**Work instruction**
Where a line below holds the string "know", copy that line.

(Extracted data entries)
Start of Block

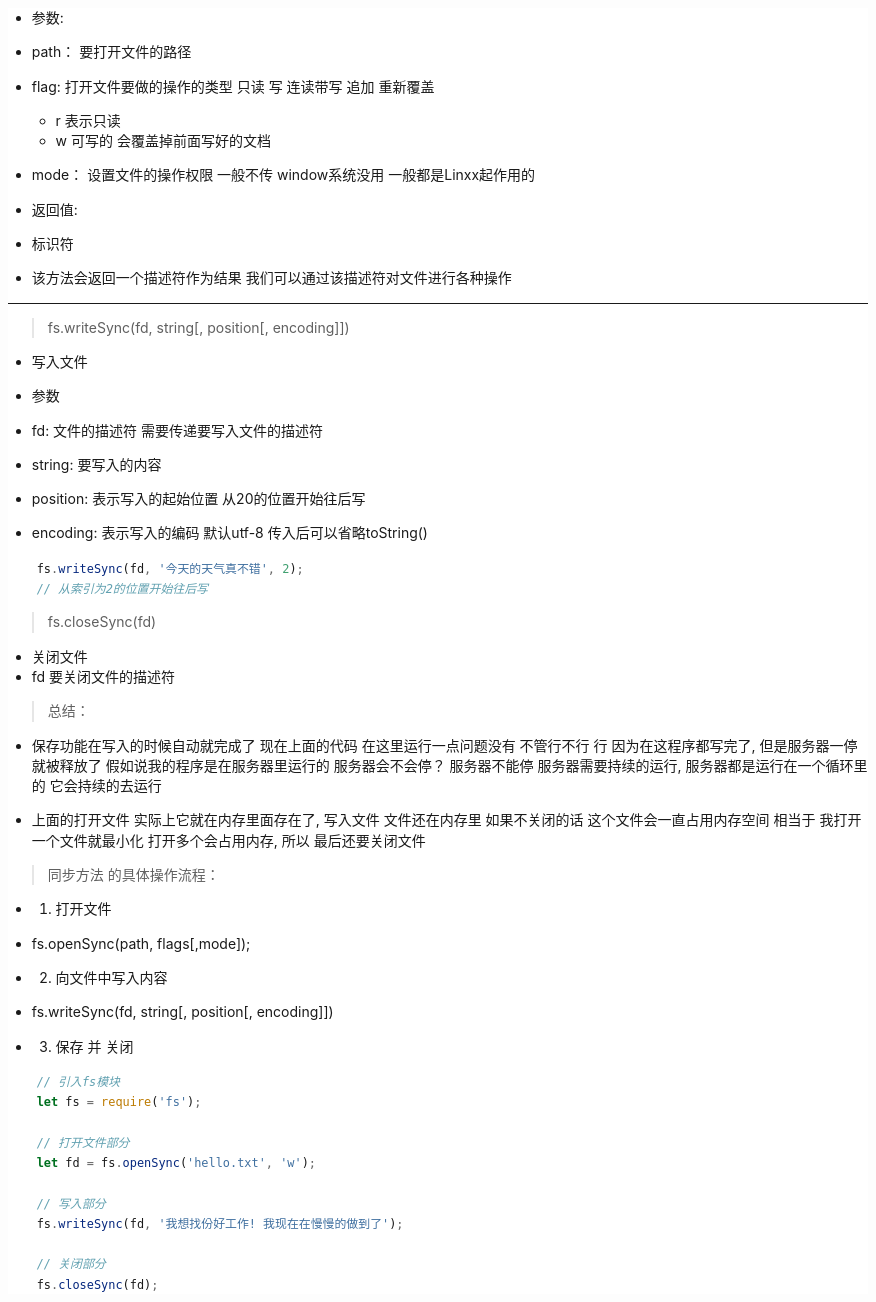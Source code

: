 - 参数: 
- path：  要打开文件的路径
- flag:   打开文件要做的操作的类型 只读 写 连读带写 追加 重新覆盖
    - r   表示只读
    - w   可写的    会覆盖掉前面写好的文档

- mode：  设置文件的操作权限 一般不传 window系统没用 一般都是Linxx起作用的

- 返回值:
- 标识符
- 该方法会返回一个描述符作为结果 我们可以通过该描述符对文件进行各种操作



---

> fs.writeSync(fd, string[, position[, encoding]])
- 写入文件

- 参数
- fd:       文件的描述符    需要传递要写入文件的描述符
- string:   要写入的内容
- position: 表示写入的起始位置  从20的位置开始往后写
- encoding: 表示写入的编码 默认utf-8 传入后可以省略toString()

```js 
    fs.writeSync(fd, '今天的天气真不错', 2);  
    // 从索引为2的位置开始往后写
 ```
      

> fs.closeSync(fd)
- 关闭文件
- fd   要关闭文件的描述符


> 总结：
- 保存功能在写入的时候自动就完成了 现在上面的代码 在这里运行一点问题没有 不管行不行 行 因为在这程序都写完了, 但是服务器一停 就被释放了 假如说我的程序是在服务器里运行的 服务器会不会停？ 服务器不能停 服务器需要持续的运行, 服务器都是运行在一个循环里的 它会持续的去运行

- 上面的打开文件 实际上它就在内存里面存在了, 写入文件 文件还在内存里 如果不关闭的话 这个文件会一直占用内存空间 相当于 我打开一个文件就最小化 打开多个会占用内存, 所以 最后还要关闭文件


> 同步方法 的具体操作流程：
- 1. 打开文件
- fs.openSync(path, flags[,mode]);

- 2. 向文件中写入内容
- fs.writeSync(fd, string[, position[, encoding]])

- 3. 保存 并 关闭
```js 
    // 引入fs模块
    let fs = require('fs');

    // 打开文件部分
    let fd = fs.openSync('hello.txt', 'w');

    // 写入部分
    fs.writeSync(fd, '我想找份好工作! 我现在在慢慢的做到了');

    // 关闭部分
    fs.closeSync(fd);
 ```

End of Block
Start of Block

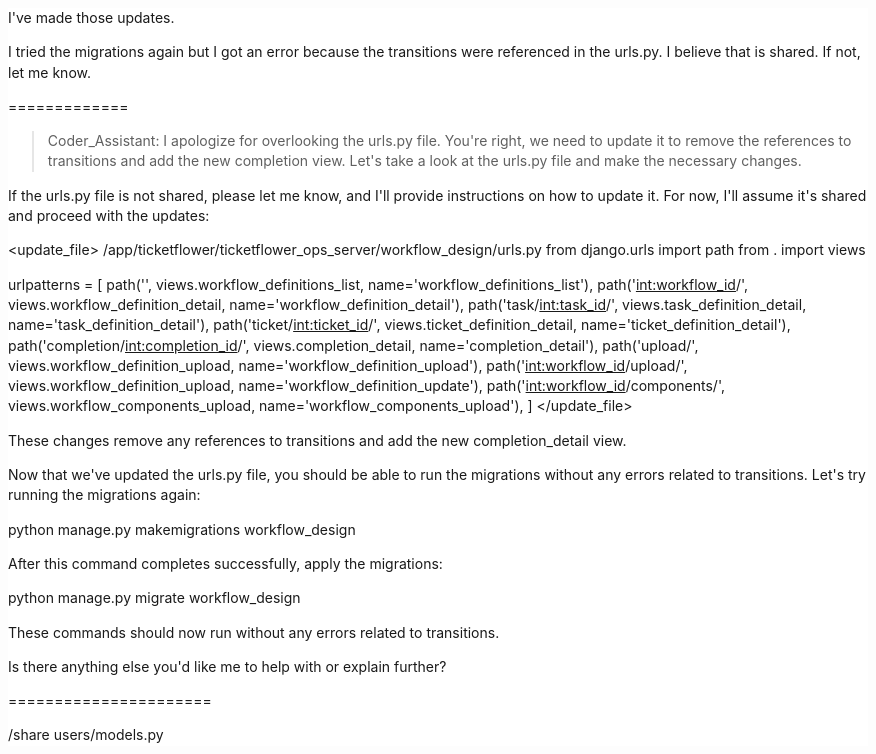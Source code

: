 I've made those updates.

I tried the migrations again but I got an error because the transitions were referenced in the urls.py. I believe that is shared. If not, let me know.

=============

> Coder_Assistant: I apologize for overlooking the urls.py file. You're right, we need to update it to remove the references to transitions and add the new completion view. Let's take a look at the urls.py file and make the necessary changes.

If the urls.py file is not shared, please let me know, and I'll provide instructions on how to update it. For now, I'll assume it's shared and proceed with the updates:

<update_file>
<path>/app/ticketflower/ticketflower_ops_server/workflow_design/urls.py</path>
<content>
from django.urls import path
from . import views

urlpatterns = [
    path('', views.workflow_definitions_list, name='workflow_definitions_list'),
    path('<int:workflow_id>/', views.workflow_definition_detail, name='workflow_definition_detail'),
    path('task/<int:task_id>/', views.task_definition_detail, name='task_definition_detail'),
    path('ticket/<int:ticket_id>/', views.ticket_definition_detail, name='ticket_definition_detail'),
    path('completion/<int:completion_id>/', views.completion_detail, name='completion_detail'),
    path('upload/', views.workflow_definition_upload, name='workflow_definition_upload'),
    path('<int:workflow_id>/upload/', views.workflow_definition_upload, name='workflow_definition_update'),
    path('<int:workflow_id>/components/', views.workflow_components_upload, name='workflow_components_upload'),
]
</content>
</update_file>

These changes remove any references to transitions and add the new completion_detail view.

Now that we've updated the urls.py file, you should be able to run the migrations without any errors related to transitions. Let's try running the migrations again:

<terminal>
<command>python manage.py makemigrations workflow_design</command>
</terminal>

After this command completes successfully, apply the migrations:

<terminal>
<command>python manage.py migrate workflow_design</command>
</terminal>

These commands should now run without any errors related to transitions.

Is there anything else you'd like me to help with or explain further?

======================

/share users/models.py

End of Block

**Finished exercise**
I tried the migrations again but I got an error because the transitions were referenced in the urls.py. I believe that is shared. If not, let me know.
If the urls.py file is not shared, please let me know, and I'll provide instructions on how to update it. For now, I'll assume it's shared and proceed with the updates:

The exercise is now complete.